Edelstein: Abbas looking for excuses not to talk

Minister for public diplomacy and Diaspora affairs tells 'Post' PA president "not ready to recognize our right to exist."

Yuli Edelstein 311 (photo credit: Marc Israel Sellem / The Jerusalem Post)
Yuli Edelstein 311
(photo credit: Marc Israel Sellem / The Jerusalem Post)
Palestinian Authority President Mahmoud Abbas is looking for any excuse to avoid holding negotiations with Israel, charged Israel’s Minister for Public Diplomacy and Diaspora Affairs, Yuli Edelstein (Likud).
He spoke with The Jerusalem Post on Sunday in New York where he had been to help Israel lobby against Palestinian unilateral moves at the United Nations.
“His [Abbas’] desperate desire to somehow get away from negotiations just shows once again that he is not ready to recognize the State of Israel as the state of the Jewish people,” said Edelstein. “He is not ready to recognize our right to exist, and definitely is not ready – and capable – of making any compromises.

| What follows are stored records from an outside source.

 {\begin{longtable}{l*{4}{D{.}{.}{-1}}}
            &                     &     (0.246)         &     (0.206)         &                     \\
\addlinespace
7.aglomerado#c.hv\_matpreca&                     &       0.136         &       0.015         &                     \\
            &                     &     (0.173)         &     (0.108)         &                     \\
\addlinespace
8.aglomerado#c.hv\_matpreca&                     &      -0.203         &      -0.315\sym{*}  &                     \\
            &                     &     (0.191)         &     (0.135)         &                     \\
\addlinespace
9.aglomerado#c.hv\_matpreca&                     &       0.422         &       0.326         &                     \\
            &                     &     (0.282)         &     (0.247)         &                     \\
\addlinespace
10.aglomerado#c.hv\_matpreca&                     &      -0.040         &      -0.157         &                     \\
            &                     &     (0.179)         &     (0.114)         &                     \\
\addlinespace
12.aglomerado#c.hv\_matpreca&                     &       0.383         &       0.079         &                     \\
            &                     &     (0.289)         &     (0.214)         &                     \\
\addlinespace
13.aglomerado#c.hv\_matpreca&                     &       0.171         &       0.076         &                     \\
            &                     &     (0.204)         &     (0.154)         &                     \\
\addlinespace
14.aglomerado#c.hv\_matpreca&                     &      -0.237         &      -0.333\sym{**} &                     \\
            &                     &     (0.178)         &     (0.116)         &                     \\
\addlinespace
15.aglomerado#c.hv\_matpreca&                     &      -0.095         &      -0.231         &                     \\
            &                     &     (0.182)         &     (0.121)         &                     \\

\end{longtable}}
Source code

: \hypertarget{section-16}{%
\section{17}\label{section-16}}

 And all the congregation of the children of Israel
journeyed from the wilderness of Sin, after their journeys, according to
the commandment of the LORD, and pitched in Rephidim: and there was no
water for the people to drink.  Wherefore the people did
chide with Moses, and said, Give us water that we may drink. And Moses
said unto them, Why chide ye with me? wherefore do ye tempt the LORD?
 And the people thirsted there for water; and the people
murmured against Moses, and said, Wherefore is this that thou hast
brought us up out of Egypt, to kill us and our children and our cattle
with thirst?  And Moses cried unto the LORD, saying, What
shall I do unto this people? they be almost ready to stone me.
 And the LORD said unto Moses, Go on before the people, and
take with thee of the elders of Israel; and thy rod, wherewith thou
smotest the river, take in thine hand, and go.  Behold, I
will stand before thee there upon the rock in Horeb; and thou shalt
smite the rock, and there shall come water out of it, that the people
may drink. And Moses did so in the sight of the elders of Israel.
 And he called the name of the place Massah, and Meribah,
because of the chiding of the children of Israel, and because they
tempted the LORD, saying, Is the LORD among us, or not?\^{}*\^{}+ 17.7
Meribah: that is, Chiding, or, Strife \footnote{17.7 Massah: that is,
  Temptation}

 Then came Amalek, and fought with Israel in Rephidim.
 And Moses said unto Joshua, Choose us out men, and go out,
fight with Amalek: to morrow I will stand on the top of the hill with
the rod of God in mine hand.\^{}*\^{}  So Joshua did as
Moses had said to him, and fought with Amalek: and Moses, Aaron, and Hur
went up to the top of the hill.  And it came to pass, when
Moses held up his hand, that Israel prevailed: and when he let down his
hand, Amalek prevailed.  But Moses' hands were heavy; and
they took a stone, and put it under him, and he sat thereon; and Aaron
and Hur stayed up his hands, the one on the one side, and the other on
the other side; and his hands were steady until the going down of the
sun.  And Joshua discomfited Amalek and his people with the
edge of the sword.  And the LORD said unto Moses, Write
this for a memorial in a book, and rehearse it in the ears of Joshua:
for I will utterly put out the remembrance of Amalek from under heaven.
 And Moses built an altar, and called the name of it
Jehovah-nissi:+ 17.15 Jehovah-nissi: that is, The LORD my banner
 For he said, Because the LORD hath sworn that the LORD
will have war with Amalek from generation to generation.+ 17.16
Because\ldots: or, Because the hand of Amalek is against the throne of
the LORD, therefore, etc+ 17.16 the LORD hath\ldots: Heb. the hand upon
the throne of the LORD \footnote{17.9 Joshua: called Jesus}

“That is why he is looking for every possible pretext to avoid sitting down with Prime Minister Netanyahu and starting talks,” Edelstein continued.

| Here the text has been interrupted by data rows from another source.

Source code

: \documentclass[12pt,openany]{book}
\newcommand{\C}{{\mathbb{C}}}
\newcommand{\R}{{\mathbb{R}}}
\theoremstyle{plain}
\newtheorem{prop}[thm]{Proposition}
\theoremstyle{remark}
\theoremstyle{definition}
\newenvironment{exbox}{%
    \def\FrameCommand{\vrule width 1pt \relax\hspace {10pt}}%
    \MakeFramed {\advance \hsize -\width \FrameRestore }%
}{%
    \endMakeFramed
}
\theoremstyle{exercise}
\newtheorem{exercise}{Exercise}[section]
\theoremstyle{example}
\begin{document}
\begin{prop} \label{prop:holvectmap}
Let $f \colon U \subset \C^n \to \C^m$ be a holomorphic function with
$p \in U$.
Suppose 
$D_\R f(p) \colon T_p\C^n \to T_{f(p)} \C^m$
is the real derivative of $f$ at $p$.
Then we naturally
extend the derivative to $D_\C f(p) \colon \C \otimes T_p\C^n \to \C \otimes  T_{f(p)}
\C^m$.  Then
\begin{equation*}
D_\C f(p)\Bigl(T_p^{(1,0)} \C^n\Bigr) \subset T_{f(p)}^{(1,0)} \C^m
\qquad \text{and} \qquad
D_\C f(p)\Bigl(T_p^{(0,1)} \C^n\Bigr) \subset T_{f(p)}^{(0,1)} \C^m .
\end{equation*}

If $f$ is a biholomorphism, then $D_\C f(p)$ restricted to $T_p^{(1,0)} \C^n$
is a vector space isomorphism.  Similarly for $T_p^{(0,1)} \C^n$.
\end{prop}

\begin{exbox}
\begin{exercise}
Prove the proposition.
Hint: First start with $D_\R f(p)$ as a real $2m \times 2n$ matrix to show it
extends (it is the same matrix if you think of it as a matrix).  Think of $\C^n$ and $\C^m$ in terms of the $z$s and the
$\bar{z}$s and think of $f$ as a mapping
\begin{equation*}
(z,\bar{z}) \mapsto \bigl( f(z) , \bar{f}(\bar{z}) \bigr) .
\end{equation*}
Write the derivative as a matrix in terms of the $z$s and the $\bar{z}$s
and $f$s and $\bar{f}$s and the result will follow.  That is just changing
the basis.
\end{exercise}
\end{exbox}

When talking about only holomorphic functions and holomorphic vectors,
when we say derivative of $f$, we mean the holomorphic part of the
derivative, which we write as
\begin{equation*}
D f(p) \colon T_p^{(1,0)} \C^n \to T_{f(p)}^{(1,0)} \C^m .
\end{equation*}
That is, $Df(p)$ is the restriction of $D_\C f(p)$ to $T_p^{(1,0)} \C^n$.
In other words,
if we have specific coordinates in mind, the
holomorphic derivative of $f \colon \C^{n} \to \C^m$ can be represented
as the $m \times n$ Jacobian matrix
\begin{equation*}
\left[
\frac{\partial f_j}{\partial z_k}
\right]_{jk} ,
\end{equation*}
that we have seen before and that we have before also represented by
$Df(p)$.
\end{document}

Last Friday, Edelstein said, he had gone into the room of the UN General Assembly debate to hear Abbas make is appeal to the international community for international statehood.
But shortly into the speech, he got so upset by Abbas’ words that he walked out.
“I was naively hoping that there would be some new messages, some window of opportunity for future negotiations,” said Edelstein. “I was actually taking notes,” but, he added, after “three or four minutes, I realized that the main message was that that Israeli soldiers deliberately killed Palestinian children and that settlers are malicious and imported by the Israeli government in order to chase the Palestinians.”
“I had heard enough, and I had to leave the hall,” he continued. “The spirit of Abu Mazen’s [Abbas] speech is like going back in a time machine some 30 years ago. It was like hearing all the Palestinian propaganda of the 70s.”
Edelstein added that he did not believe that Abbas was in the proper state of mind to negotiate, particularly in light of comments that he had made regarding possibly canceling the 1993 Oslo Accord with Israel.
“I would not mind changing some things in the Olso [Accord], I was never a great supporter of it,” he said.
As he prepared to head back to Israel, he said that it appeared as if the Palestinian unilateral bid for statehood at the United Nations had ended in failure.
“I think that it is quite clear that we gained enough international support,” he said. “Many prominent world leaders said loud and clear to the Palestinians that the road to peace goes through Ramallah and Jerusalem – and not through New York and the United Nations,” Edelstein said.
“That was exactly our message,” he added.